How We Make Forecasts
In order to forecast the USDJPY currency pair performance in the short and long term, it is essential to use a comprehensive approach that includes the following elements:
1. An in-depth fundamental analysis that involves:
- analyzing expert forecasts from reputable analytical companies;
- examining the US and Japanese economies, including economic growth rates, economic stability, GDP, interest rates, and inflation rates;
- assessing current monetary policy, particularly monetary policy easing and tightening;
- analyzing trade relations between the two countries, including the balance of exports and imports, existing trade agreements, and other relevant aspects;
- studying geopolitical and macroeconomic risks that could affect the exchange rate.

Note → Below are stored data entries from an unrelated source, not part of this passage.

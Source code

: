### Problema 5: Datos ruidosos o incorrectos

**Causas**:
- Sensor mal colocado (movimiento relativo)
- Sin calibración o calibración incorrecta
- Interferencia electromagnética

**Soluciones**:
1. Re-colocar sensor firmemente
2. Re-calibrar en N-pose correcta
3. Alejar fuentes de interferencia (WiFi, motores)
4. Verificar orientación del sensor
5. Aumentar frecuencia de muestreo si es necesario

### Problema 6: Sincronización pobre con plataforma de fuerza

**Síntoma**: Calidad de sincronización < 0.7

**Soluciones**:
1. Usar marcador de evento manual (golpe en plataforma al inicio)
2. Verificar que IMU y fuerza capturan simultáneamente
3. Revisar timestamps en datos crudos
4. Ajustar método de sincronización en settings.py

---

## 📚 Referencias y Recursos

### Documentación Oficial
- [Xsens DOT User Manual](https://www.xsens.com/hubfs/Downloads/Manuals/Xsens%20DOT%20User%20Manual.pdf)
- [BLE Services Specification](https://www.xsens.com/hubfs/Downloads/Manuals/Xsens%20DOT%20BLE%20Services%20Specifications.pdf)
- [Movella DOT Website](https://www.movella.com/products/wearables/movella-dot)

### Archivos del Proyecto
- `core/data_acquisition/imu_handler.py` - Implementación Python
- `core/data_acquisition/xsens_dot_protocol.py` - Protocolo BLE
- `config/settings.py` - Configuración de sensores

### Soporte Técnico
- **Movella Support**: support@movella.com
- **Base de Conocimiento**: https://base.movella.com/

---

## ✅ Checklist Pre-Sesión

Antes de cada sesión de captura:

2. Estimating prevailing market sentiment and public opinion expressed on social media and other platforms.
3. Technical analysis. The movement of currency pairs often follows certain cycles, and many factors are already factored into the current value. The price chart reflects not only statistical data but also the psychology of market participants. Technical analysis uses a wide range of methods and tools. The most effective and safe approach involves the complex use of candlestick analysis, chart patterns, and technical indicators. This method helps traders identify optimal moments to enter the market with minimal risk and determine potential profit-taking levels in advance.

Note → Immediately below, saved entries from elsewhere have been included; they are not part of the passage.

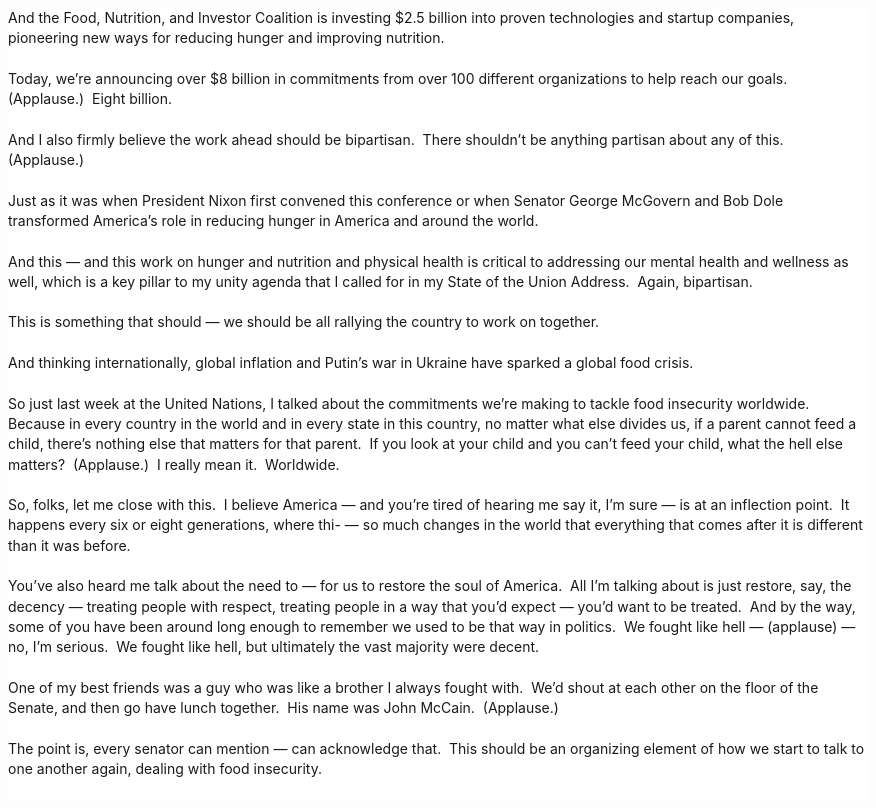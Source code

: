 And the Food, Nutrition, and Investor Coalition is investing $2.5
billion into proven technologies and startup companies, pioneering new
ways for reducing hunger and improving nutrition.  
   
Today, we’re announcing over $8 billion in commitments from over 100
different organizations to help reach our goals.  (Applause.)  Eight
billion.  
   
And I also firmly believe the work ahead should be bipartisan.  There
shouldn’t be anything partisan about any of this.  (Applause.)   
   
Just as it was when President Nixon first convened this conference or
when Senator George McGovern and Bob Dole transformed America’s role in
reducing hunger in America and around the world.  
   
And this — and this work on hunger and nutrition and physical health is
critical to addressing our mental health and wellness as well, which is
a key pillar to my unity agenda that I called for in my State of the
Union Address.  Again, bipartisan.   
   
This is something that should — we should be all rallying the country to
work on together.   
   
And thinking internationally, global inflation and Putin’s war in
Ukraine have sparked a global food crisis.  
   
So just last week at the United Nations, I talked about the commitments
we’re making to tackle food insecurity worldwide.  Because in every
country in the world and in every state in this country, no matter what
else divides us, if a parent cannot feed a child, there’s nothing else
that matters for that parent.  If you look at your child and you can’t
feed your child, what the hell else matters?  (Applause.)  I really mean
it.  Worldwide.   
   
So, folks, let me close with this.  I believe America — and you’re tired
of hearing me say it, I’m sure — is at an inflection point.  It happens
every six or eight generations, where thi- — so much changes in the
world that everything that comes after it is different than it was
before.  
   
You’ve also heard me talk about the need to — for us to restore the soul
of America.  All I’m talking about is just restore, say, the decency —
treating people with respect, treating people in a way that you’d expect
— you’d want to be treated.  And by the way, some of you have been
around long enough to remember we used to be that way in politics.  We
fought like hell — (applause) — no, I’m serious.  We fought like hell,
but ultimately the vast majority were decent.  
   
One of my best friends was a guy who was like a brother I always fought
with.  We’d shout at each other on the floor of the Senate, and then go
have lunch together.  His name was John McCain.  (Applause.)   
   
The point is, every senator can mention — can acknowledge that.  This
should be an organizing element of how we start to talk to one another
again, dealing with food insecurity.   
 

Conclusion: Is USDJPY a Good Investment?
USDJPY remains a popular asset among traders due to its high liquidity and sensitivity to changes in U.S. and Japanese economic policy.
The pair can offer attractive short-term trading opportunities, though its volatility and exposure to external factors may pose risks for long-term investors.
With the right approach and careful consideration of current economic conditions, USDJPY can represent an appealing investment opportunity. It’s important to regularly review your strategy and account for all possible risks.